### Entries provided:
=== Section Start ===

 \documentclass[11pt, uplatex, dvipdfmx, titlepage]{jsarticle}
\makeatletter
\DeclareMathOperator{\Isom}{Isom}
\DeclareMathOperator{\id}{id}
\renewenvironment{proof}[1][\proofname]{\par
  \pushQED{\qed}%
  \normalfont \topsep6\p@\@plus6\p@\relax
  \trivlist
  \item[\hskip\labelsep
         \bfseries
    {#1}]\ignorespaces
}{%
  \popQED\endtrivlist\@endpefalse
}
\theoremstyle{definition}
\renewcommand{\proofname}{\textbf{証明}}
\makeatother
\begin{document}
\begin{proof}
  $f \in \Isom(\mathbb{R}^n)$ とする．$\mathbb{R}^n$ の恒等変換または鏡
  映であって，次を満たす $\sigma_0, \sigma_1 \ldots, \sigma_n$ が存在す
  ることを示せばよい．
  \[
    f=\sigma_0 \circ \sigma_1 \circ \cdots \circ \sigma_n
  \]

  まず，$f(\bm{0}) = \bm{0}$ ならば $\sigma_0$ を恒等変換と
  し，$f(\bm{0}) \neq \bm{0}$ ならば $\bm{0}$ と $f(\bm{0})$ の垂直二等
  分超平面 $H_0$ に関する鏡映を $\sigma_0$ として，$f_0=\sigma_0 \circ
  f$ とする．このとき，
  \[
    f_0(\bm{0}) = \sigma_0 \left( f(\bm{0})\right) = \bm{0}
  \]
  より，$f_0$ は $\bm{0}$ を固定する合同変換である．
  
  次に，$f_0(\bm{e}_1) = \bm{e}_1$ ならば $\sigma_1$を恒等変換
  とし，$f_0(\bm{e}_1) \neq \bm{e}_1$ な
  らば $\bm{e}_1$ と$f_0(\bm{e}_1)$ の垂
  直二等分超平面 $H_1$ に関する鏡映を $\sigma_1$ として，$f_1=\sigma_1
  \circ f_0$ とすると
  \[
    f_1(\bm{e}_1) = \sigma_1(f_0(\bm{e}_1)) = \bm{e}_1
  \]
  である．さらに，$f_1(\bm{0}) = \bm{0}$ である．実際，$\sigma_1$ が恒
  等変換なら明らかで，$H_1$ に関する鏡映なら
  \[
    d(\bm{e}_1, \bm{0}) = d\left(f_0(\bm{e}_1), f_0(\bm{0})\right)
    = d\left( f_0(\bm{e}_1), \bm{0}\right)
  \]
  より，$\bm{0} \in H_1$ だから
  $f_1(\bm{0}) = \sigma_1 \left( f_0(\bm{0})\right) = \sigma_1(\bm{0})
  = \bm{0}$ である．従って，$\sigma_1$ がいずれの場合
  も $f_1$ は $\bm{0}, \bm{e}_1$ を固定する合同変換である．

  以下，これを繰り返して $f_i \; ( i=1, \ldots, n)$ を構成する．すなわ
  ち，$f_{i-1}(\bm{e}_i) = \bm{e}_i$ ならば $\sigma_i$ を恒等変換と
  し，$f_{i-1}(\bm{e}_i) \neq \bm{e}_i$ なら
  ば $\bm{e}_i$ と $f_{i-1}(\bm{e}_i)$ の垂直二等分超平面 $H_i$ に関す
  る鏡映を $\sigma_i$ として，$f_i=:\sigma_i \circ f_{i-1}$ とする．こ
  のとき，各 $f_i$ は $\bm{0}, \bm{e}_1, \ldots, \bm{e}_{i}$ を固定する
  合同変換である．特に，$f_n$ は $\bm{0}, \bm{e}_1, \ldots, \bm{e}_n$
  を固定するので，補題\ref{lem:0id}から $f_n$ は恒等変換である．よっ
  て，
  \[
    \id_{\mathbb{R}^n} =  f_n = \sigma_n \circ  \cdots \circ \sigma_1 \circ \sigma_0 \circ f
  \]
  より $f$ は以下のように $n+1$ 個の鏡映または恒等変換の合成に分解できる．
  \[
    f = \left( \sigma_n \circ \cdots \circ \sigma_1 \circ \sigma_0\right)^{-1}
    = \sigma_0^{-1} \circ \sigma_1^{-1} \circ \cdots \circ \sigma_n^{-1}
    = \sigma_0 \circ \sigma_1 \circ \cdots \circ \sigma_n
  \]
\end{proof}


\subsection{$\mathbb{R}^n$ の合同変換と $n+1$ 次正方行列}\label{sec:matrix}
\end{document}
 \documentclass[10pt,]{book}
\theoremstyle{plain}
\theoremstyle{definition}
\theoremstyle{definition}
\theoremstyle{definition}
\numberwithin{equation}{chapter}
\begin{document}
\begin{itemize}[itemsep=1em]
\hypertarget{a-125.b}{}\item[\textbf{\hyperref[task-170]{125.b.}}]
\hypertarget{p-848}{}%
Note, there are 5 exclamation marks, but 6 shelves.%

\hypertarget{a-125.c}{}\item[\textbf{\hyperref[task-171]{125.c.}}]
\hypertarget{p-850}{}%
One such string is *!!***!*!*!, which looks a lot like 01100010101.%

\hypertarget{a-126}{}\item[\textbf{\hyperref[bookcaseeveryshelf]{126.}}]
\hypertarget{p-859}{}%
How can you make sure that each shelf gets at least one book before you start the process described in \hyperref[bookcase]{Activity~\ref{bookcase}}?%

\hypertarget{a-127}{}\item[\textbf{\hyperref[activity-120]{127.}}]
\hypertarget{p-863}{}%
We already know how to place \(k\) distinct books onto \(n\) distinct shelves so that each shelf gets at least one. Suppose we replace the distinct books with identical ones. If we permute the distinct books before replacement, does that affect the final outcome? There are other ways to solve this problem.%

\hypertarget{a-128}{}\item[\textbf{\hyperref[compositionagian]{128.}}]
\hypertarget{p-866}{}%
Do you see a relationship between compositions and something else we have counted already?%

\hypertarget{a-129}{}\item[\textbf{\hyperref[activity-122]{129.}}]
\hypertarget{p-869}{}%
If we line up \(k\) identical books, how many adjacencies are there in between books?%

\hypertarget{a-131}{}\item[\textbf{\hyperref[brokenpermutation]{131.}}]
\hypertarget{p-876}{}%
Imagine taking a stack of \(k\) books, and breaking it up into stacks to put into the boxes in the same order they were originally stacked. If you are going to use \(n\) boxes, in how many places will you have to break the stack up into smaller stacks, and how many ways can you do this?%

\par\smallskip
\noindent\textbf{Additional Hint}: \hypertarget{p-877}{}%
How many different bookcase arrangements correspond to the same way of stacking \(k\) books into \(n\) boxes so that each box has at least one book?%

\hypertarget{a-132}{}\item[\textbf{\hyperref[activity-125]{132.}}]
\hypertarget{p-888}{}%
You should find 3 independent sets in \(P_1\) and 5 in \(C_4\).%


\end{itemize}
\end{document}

=== Section End ===

Please count the lines above that contain the word "already", and reply with the number alone.

### Output:
2